## REQUIREMENT
Which lines of the entries below run from the one holding "som jeg siden" to the one holding "den travle mand", inclusive? Set down exactly those lines and no others.

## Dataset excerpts
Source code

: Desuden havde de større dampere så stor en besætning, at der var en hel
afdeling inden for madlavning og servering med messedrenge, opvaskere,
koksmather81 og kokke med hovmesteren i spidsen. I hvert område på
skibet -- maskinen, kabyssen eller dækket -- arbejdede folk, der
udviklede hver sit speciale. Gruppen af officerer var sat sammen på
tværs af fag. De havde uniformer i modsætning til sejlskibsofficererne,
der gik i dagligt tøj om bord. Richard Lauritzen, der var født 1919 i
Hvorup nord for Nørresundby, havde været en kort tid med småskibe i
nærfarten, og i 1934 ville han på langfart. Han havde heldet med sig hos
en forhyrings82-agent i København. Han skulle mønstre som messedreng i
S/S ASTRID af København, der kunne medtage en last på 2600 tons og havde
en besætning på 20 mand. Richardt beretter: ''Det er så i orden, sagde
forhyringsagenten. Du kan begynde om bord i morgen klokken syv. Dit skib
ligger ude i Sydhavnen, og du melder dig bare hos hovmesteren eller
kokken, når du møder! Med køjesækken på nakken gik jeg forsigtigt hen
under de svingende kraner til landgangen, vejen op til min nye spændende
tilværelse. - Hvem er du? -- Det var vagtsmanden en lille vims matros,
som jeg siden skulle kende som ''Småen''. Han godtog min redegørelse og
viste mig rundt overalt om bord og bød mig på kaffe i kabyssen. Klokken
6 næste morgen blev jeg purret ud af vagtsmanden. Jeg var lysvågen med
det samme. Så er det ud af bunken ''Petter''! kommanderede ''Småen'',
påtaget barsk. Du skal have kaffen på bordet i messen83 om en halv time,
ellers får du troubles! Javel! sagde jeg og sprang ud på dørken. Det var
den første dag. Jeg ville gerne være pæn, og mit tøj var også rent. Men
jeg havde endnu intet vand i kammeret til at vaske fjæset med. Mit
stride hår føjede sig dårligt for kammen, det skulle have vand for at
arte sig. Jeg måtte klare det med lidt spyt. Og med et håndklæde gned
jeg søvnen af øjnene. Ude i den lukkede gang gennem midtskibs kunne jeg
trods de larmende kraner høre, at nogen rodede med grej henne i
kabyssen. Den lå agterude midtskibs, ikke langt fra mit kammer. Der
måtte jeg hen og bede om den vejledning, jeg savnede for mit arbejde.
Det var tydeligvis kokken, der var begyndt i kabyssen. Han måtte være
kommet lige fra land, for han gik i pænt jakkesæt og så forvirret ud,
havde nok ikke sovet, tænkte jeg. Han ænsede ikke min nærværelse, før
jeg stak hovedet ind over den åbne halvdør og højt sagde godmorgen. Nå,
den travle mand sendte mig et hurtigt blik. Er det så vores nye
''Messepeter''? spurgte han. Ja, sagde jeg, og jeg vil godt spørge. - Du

## RESULT OF THIS EXERCISE
som jeg siden skulle kende som ''Småen''. Han godtog min redegørelse og
viste mig rundt overalt om bord og bød mig på kaffe i kabyssen. Klokken
6 næste morgen blev jeg purret ud af vagtsmanden. Jeg var lysvågen med
det samme. Så er det ud af bunken ''Petter''! kommanderede ''Småen'',
påtaget barsk. Du skal have kaffen på bordet i messen83 om en halv time,
ellers får du troubles! Javel! sagde jeg og sprang ud på dørken. Det var
den første dag. Jeg ville gerne være pæn, og mit tøj var også rent. Men
jeg havde endnu intet vand i kammeret til at vaske fjæset med. Mit
stride hår føjede sig dårligt for kammen, det skulle have vand for at
arte sig. Jeg måtte klare det med lidt spyt. Og med et håndklæde gned
jeg søvnen af øjnene. Ude i den lukkede gang gennem midtskibs kunne jeg
trods de larmende kraner høre, at nogen rodede med grej henne i
kabyssen. Den lå agterude midtskibs, ikke langt fra mit kammer. Der
måtte jeg hen og bede om den vejledning, jeg savnede for mit arbejde.
Det var tydeligvis kokken, der var begyndt i kabyssen. Han måtte være
kommet lige fra land, for han gik i pænt jakkesæt og så forvirret ud,
havde nok ikke sovet, tænkte jeg. Han ænsede ikke min nærværelse, før
jeg stak hovedet ind over den åbne halvdør og højt sagde godmorgen. Nå,
den travle mand sendte mig et hurtigt blik. Er det så vores nye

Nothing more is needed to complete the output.